* [DIRECTIONS FOR THIS TASK]
Retype exactly the stretch of lines that begins at the line containing "Realty Group Website" and ends at the last line of the data, with no other lines.
#####
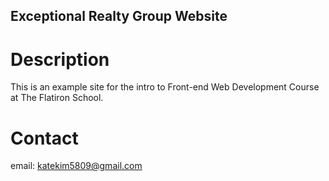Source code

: Exceptional Realty Group Website
---


# Description

This is an example site for the intro to Front-end Web Development Course at The Flatiron School.

# Contact
email: katekim5809@gmail.com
#####
* [COMPLETED EXERCISE]
: Exceptional Realty Group Website
---


# Description

This is an example site for the intro to Front-end Web Development Course at The Flatiron School.

# Contact
email: katekim5809@gmail.com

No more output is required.